Ireland/United Kingdom/Germany, 2004. Deep River Productions, Irish DreamTime, Initial Entertainment Group, Fern Valley Limited, Intermedia Productions, MHF Zweite Academy Film, Mobius Pictures, Stratus Film Co.. Story by Aline Brosh McKenna, Screenplay by Aline Brosh McKenna, Robert Harling. Cinematography by Adrian Biddle. Produced by David Bergstein, Julie Durk, David T. Friendly, Beau St. Clair, Marc Turtletaub. Music by Ed Shearmur. Production Design by Charles Wood. Costume Design by Joan Bergin. Film Editing by Tony Lawson.
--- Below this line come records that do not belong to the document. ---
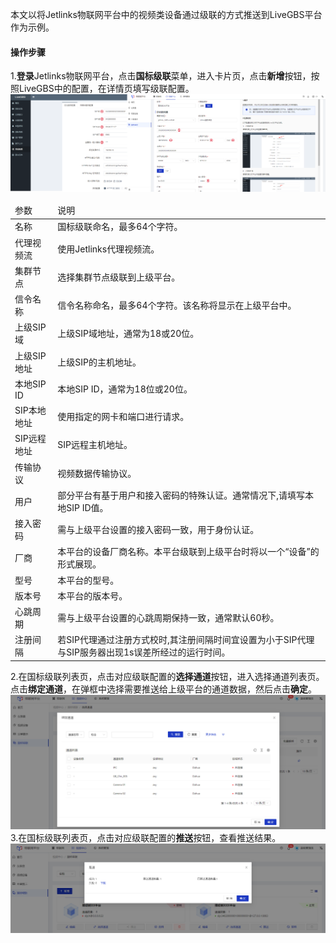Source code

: 
本文以将Jetlinks物联网平台中的视频类设备通过级联的方式推送到LiveGBS平台作为示例。

#### 操作步骤
1.**登录**Jetlinks物联网平台，点击**国标级联**菜单，进入卡片页，点击**新增**按钮，按照LiveGBS中的配置，在详情页填写级联配置。</br>
![](./img/244.png)

<table class='table'>
        <thead>
            <tr>
              <td>参数</td>
              <td>说明</td>
            </tr>
        </thead>
        <tbody>
          <tr>
            <td>名称</td>
            <td>国标级联命名，最多64个字符。</td>
          </tr>
          <tr>
            <td>代理视频流</td>
            <td>使用Jetlinks代理视频流。</td>
          </tr>
          <tr>
            <td>集群节点</td>
            <td>选择集群节点级联到上级平台。</td>
          </tr>
          <tr>
            <td>信令名称</td>
            <td>信令名称命名，最多64个字符。该名称将显示在上级平台中。</td>
          </tr>
          <tr>
          <td>上级SIP域</td>
            <td>上级SIP域地址，通常为18或20位。</td>
          </tr>
         <tr>
          <td>上级SIP地址</td>
            <td>上级SIP的主机地址。</td>
          </tr>
         <tr>
          <td>本地SIP ID</td>
            <td>本地SIP ID，通常为18位或20位。</td>
          </tr>
         <tr>
          <td>SIP本地地址</td>
            <td>使用指定的网卡和端口进行请求。</td>
          </tr>
         <tr>
          <td>SIP远程地址</td>
            <td>SIP远程主机地址。</td>
          </tr>
          <tr>
          <td>传输协议</td>
            <td>视频数据传输协议。</td>
          </tr>
         <tr>
          <td>用户</td>
            <td>部分平台有基于用户和接入密码的特殊认证。通常情况下,请填写本地SIP ID值。</td>
          </tr>
         <tr>
          <td>接入密码</td>
          <td>需与上级平台设置的接入密码一致，用于身份认证。</td>
          </tr>
         <tr>
          <td>厂商</td>
          <td>本平台的设备厂商名称。本平台级联到上级平台时将以一个“设备”的形式展现。</td>
         </tr>
         <tr>
          <td>型号</td>
          <td>本平台的型号。</td>
         </tr>
         <tr>
          <td>版本号</td>
          <td>本平台的版本号。</td>
         </tr>
         <tr>
          <td>心跳周期</td>
          <td>需与上级平台设置的心跳周期保持一致，通常默认60秒。</td>
         </tr>
         <tr>
          <td>注册间隔</td>
          <td>若SIP代理通过注册方式校时,其注册间隔时间宜设置为小于SIP代理与SIP服务器出现1s误差所经过的运行时间。</td>
         </tr>
        </tbody>
      </table>

2.在国标级联列表页，点击对应级联配置的**选择通道**按钮，进入选择通道列表页。点击**绑定通道**，在弹框中选择需要推送给上级平台的通道数据，然后点击**确定**。</br>
![](./img/245.png)
3.在国标级联列表页，点击对应级联配置的**推送**按钮，查看推送结果。
![](./img/246.png)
When it comes to divorce court, no one’s style, savvy or determination for success beat that of Audrey Woods (Julianne Moore), the most successful divorce attorney in Manhattan. Enter Daniel Rafferty (Pierce Brosnan), a ruffled, badly mannered import from California who is out to beat Woods’s record. Finding each other on opposite sides of the bench quite frequently, the two of them start to feel more and more attracted to each other the more they spend time together. Romantic comedies like these are an easily pre-packaged deal: you know the set-up, you can predict the follow through and you could bet your life on the outcome. While this one’s clever dialogue and gemlike supporting characters never quite manage to lift it beyond the familiarity of it all, it’s at least fun to watch the adorable stars trying their best. Moore is charming in a rare comedy role, while Brosnan sheds his dapper spy-guy tuxedo in favour of rumpled earth tones and still manages to remain appealing. It concludes with a feeble climax and a hokey final scene, but until then it’s a pretty inoffensive diversion. Frances Fisher has all the best scenes as Moore’s social queen mother who refuses to grow old without a fight.